Your objective -
Copy the records below exactly, starting at the line that contains "(Forked from Kineo)" and ending at the line that contains "Thanks for stopping by!"; leave out any pictures.

___ Source material

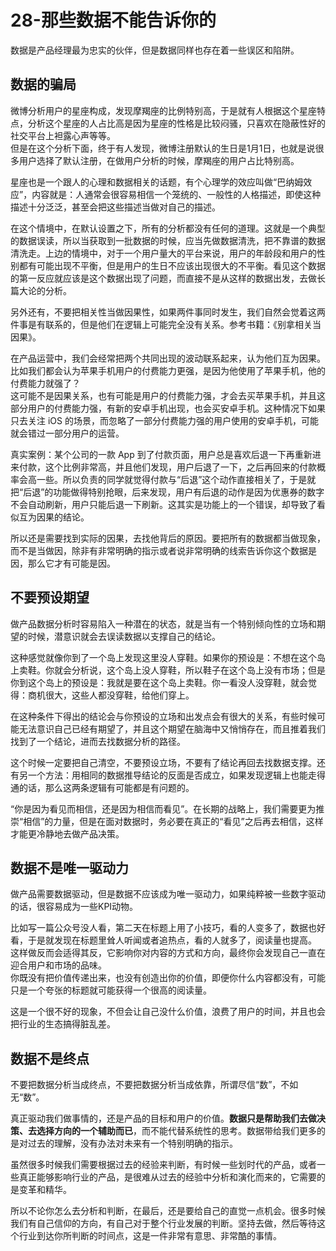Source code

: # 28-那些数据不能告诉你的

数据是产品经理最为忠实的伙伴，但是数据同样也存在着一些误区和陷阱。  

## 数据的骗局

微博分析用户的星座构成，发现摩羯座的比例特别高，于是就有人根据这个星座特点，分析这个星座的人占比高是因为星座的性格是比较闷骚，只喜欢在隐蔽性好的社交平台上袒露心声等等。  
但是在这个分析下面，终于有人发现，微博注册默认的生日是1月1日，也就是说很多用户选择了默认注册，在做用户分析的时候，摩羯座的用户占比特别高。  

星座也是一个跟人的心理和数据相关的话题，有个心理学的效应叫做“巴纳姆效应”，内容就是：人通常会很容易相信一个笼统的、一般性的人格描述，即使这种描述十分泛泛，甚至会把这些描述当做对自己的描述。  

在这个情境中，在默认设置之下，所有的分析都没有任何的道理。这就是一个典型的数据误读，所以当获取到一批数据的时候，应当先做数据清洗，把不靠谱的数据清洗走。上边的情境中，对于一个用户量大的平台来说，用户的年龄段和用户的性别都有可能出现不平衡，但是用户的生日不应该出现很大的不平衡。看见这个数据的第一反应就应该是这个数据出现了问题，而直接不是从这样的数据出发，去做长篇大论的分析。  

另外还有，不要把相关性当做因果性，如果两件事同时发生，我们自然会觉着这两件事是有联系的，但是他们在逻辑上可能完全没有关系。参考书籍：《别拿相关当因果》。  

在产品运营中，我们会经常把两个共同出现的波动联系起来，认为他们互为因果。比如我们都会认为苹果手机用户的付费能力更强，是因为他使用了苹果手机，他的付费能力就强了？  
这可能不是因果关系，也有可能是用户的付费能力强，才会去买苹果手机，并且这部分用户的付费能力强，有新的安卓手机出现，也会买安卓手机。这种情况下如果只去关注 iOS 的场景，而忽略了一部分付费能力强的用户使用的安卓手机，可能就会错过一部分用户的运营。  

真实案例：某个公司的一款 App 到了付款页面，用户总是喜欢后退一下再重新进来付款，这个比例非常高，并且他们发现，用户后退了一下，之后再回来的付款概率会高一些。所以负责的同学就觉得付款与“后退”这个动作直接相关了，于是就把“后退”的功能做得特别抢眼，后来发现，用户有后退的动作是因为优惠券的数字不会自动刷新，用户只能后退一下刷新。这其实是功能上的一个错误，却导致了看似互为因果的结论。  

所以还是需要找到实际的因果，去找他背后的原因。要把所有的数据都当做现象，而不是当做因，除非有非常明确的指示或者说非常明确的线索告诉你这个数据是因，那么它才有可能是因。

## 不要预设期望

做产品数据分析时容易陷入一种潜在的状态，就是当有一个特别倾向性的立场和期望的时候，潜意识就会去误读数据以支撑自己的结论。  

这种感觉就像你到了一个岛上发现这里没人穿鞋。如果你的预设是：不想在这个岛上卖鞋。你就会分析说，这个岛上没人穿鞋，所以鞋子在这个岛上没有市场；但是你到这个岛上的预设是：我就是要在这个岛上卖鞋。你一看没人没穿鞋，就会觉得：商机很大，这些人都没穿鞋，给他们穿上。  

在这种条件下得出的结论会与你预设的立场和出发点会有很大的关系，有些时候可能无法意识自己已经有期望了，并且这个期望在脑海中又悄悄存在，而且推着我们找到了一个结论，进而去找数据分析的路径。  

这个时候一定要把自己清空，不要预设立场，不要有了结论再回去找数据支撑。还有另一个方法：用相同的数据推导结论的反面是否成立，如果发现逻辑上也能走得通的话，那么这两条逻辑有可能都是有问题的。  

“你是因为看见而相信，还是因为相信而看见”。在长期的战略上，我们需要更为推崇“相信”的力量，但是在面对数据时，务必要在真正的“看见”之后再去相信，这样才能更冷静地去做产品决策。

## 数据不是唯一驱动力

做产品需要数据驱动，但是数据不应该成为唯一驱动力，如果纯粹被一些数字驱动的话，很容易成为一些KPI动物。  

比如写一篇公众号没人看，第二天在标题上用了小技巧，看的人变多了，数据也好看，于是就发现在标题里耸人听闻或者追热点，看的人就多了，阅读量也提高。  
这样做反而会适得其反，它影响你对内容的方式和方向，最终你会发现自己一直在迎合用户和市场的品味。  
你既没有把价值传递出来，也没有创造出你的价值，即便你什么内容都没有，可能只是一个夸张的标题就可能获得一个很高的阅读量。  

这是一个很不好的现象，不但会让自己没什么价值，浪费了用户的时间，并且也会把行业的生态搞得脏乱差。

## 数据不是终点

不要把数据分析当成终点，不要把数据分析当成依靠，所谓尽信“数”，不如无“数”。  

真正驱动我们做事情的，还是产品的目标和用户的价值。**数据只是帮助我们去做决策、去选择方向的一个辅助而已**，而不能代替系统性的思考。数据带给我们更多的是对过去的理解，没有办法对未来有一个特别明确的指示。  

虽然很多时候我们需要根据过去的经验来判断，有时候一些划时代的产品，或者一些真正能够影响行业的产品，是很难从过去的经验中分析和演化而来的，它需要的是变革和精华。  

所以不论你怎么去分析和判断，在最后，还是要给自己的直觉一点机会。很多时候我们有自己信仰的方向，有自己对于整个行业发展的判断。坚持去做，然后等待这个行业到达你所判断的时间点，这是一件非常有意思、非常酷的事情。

______
___ Source material

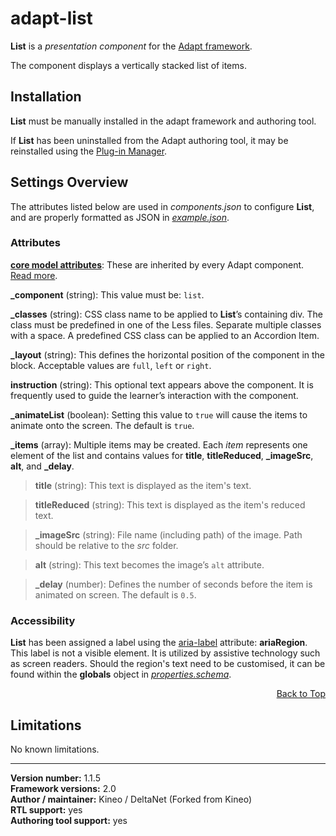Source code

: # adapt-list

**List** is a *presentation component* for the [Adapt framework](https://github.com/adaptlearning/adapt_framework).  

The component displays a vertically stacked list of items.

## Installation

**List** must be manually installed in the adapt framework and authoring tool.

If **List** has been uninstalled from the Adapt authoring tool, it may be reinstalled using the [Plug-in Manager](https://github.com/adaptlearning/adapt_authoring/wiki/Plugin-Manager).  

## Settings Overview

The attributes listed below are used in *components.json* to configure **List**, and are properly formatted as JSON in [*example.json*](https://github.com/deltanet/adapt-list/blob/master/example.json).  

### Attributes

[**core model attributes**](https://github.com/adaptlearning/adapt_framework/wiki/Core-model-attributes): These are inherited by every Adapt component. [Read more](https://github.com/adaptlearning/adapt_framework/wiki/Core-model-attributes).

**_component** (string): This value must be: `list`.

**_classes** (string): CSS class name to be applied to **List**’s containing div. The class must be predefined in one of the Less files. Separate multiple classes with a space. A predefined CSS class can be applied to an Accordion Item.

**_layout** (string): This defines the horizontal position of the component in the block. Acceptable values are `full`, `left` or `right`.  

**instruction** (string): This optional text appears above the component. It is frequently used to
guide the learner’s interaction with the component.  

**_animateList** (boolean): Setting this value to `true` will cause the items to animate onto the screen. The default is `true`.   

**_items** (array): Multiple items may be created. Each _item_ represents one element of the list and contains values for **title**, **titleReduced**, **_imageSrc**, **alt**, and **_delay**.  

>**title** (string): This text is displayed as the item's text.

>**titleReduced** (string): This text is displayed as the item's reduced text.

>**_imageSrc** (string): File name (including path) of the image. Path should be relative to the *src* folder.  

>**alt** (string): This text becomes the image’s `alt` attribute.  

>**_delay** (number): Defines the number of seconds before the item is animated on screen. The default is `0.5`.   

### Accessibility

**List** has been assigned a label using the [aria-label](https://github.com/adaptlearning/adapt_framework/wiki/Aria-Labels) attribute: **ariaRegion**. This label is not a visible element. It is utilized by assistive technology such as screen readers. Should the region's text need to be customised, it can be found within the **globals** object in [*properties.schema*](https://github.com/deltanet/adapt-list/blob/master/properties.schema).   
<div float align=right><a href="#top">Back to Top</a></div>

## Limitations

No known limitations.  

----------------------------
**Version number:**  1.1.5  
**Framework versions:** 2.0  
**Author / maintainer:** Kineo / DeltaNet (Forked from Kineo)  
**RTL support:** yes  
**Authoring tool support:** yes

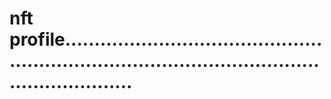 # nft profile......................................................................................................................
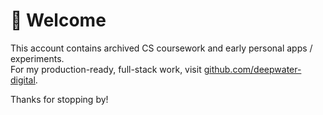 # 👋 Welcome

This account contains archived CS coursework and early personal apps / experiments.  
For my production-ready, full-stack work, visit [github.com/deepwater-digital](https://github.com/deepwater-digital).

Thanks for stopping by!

______

Task solution -
**Author / maintainer:** Kineo / DeltaNet (Forked from Kineo)  
**RTL support:** yes  
**Authoring tool support:** yes

 # nft profile......................................................................................................................
 # 👋 Welcome

This account contains archived CS coursework and early personal apps / experiments.  
For my production-ready, full-stack work, visit [github.com/deepwater-digital](https://github.com/deepwater-digital).

Thanks for stopping by!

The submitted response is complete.